Ch 21 : Heartbreak

2.4K 139 13
                                    

"Kau seharusnya tidak berada di pihakku, Tyler." Samuel menunduk dan menjambak rambut frustasi. Ia menangis kecil. Kedua lututnya tertekuk, punggungnya menempel di dinding. Ia bahkan tidak peduli dengan nyeri yang merambat di seluruh wajahnya, juga memar yang tercetak. "Aku tidak pernah menginginkan hidup tanpanya. Dia adalah segalanya bagiku. Dan kau justru mengacaukan segalanya."

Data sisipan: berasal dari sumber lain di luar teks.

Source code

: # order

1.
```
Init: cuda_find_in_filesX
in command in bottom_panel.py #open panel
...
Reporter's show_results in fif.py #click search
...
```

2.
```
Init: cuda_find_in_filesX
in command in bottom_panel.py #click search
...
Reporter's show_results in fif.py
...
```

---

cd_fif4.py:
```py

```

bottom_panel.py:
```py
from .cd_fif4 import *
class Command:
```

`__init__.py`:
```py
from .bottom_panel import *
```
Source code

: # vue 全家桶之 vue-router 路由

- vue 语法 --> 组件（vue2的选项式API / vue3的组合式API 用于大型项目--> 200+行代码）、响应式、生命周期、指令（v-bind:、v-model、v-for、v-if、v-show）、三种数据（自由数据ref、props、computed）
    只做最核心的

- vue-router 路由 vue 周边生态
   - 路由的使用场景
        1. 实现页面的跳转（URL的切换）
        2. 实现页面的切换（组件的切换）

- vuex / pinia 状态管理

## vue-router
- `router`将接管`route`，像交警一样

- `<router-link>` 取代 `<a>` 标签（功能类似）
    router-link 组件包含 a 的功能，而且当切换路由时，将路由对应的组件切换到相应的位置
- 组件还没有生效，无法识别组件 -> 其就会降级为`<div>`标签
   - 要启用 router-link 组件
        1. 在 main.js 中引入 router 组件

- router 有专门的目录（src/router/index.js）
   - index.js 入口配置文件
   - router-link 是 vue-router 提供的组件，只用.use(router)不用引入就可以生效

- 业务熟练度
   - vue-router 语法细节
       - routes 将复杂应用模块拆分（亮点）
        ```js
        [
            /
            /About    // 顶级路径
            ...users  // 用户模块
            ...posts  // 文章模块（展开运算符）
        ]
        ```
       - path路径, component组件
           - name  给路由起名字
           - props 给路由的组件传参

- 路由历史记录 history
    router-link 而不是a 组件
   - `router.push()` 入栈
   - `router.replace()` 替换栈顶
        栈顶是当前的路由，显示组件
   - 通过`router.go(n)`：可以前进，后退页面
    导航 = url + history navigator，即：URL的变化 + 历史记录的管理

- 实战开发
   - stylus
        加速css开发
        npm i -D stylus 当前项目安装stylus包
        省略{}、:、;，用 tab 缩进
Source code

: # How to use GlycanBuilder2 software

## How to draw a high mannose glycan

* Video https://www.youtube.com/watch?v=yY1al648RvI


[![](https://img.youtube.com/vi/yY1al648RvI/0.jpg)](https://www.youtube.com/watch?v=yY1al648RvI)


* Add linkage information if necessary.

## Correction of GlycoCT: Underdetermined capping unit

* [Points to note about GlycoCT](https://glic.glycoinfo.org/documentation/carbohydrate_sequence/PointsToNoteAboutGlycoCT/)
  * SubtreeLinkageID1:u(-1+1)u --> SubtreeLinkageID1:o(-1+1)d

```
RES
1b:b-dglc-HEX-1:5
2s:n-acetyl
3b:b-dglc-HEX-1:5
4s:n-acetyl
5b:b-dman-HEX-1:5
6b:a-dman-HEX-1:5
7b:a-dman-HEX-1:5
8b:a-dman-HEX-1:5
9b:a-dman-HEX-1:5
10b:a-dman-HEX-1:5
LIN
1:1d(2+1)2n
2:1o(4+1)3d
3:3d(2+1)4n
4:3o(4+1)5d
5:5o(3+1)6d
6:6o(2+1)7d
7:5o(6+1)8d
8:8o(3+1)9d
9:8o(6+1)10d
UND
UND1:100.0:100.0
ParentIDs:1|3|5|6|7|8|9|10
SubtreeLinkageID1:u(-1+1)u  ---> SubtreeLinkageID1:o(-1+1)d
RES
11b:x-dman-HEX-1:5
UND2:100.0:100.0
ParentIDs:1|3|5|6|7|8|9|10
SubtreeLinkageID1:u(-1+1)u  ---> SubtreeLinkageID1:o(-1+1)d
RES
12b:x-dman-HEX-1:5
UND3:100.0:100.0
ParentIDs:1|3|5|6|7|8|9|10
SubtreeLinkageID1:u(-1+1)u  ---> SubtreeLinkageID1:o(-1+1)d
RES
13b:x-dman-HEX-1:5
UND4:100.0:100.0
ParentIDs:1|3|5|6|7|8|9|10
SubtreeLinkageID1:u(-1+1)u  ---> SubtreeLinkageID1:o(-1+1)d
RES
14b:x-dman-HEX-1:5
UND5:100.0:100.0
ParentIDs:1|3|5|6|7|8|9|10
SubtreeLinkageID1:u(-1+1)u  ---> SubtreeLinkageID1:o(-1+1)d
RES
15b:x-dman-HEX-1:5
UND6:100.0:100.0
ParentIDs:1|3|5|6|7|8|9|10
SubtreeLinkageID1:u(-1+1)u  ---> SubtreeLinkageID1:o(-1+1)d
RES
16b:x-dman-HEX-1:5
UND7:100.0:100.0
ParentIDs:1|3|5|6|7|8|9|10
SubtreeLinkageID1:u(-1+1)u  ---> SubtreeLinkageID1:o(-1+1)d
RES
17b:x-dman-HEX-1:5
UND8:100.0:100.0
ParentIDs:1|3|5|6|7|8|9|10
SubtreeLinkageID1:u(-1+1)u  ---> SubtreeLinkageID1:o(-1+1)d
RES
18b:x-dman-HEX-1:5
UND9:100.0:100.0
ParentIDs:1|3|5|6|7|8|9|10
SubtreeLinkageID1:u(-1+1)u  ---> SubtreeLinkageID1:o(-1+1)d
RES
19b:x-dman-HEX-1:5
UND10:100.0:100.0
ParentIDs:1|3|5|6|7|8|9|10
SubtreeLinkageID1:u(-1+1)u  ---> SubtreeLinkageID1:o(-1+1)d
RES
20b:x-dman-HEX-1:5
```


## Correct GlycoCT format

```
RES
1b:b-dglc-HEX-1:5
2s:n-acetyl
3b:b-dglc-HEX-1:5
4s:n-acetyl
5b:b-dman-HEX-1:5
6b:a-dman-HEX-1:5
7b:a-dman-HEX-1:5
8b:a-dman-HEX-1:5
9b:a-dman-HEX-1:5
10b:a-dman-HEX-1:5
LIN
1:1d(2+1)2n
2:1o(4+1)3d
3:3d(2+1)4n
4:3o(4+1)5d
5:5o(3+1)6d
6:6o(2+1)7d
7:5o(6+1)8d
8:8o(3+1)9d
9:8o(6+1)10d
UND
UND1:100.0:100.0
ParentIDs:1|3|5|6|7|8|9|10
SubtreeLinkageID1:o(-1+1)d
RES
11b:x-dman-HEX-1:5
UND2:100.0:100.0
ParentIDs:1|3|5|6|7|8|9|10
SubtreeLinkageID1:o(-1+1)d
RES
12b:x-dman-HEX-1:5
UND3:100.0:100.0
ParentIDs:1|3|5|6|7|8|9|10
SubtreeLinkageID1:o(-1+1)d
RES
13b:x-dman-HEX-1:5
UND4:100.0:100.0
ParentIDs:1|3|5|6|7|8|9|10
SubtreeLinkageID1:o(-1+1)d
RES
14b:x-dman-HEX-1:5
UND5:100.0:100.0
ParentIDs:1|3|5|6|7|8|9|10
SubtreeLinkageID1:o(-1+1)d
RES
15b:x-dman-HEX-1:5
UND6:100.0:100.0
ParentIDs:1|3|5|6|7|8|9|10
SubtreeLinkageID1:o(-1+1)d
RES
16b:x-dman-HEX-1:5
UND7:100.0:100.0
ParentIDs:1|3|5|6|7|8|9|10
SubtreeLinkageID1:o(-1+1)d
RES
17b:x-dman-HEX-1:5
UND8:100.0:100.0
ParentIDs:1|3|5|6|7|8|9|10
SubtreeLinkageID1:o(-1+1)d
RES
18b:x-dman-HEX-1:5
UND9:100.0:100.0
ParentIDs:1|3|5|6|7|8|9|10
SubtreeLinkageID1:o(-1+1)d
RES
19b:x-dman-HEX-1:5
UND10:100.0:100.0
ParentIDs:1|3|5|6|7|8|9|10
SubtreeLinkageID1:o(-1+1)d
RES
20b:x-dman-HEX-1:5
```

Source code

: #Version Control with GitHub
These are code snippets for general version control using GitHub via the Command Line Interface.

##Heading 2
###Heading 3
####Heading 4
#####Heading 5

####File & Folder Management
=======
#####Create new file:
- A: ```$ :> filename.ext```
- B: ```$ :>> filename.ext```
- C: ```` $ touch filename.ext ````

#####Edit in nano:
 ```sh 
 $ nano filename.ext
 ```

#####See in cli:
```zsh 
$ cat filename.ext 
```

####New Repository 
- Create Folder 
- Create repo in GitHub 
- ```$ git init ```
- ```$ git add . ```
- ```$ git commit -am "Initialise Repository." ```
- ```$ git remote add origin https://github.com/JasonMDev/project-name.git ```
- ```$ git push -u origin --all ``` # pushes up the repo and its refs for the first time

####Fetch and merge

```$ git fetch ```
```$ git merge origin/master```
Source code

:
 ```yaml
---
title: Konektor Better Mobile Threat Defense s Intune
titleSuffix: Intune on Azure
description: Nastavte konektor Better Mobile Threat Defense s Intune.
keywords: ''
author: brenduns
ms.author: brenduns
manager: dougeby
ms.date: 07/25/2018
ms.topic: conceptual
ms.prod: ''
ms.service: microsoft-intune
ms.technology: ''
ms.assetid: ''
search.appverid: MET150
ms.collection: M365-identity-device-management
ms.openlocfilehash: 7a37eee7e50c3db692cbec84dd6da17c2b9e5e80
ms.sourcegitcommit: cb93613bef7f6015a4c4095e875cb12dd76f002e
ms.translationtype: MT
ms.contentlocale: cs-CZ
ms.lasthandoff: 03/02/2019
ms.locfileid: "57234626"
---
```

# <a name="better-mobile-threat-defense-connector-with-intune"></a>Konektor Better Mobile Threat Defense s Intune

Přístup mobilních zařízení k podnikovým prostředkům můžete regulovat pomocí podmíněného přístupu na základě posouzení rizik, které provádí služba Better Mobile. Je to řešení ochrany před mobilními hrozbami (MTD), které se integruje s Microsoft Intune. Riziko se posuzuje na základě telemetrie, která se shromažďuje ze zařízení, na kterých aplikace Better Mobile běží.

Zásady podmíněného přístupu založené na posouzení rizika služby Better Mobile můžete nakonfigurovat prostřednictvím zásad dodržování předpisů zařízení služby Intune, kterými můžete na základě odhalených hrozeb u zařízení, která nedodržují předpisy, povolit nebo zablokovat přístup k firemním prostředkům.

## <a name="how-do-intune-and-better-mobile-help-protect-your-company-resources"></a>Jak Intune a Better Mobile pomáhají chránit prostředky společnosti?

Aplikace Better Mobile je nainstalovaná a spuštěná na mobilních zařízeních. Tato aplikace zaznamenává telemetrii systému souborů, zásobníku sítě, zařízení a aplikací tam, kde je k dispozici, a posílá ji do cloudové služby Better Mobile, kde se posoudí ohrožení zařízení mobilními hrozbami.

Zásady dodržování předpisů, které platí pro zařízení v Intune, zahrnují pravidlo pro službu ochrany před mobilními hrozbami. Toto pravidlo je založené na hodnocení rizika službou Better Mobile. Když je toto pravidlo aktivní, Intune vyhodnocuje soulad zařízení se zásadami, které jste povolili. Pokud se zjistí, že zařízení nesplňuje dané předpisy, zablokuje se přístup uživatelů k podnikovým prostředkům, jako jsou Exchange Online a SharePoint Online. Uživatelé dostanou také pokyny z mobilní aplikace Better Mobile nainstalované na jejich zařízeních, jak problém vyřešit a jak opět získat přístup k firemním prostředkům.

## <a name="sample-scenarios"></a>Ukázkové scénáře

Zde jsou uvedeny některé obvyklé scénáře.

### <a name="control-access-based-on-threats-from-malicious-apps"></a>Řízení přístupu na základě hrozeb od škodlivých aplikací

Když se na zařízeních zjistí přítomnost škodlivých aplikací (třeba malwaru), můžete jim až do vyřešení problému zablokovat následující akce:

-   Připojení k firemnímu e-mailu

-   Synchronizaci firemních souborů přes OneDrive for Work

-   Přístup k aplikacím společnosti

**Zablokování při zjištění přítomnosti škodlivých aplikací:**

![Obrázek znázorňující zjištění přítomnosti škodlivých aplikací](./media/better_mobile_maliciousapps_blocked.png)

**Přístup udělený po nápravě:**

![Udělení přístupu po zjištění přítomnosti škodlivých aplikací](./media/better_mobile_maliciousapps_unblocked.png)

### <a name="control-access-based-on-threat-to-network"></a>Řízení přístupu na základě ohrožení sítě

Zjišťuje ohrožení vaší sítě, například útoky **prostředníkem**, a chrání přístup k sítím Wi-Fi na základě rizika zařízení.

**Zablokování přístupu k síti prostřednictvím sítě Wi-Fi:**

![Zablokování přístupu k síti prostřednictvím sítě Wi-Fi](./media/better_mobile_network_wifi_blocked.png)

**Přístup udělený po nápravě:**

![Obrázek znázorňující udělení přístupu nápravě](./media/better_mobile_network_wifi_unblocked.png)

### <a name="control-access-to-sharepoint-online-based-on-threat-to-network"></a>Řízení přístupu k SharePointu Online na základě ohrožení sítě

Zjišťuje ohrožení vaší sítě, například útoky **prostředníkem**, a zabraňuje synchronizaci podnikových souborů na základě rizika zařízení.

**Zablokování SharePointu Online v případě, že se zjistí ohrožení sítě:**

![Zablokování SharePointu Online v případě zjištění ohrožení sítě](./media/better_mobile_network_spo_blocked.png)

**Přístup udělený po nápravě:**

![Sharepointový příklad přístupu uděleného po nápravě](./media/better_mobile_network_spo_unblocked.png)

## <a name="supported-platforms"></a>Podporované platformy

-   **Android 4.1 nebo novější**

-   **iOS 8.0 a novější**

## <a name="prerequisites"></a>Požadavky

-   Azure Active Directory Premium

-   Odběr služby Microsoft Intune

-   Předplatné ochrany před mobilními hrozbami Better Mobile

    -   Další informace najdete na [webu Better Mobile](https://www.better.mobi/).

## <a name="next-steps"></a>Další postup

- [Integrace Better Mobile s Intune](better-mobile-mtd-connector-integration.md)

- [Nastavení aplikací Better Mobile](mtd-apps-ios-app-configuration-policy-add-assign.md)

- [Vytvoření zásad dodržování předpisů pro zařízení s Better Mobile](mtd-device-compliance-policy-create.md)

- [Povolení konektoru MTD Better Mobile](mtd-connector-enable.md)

Saat ini Samuel berada di rumah Tyler-di salah satu kamar kosong yang tersedia. Ukuran kamar ini tidak terlalu luas tapi tetap nyaman untuk dipakai beristirahat. Tyler berdiri di depan Samuel. Ini adalah kali pertama Tyler melihat Samuel serapuh ini.

"Ini adalah pilihan saya, dan anda pernah mengatakannya bukan? Lagi pula sudah tugas saya untuk melindungi dan memastikan anda aman."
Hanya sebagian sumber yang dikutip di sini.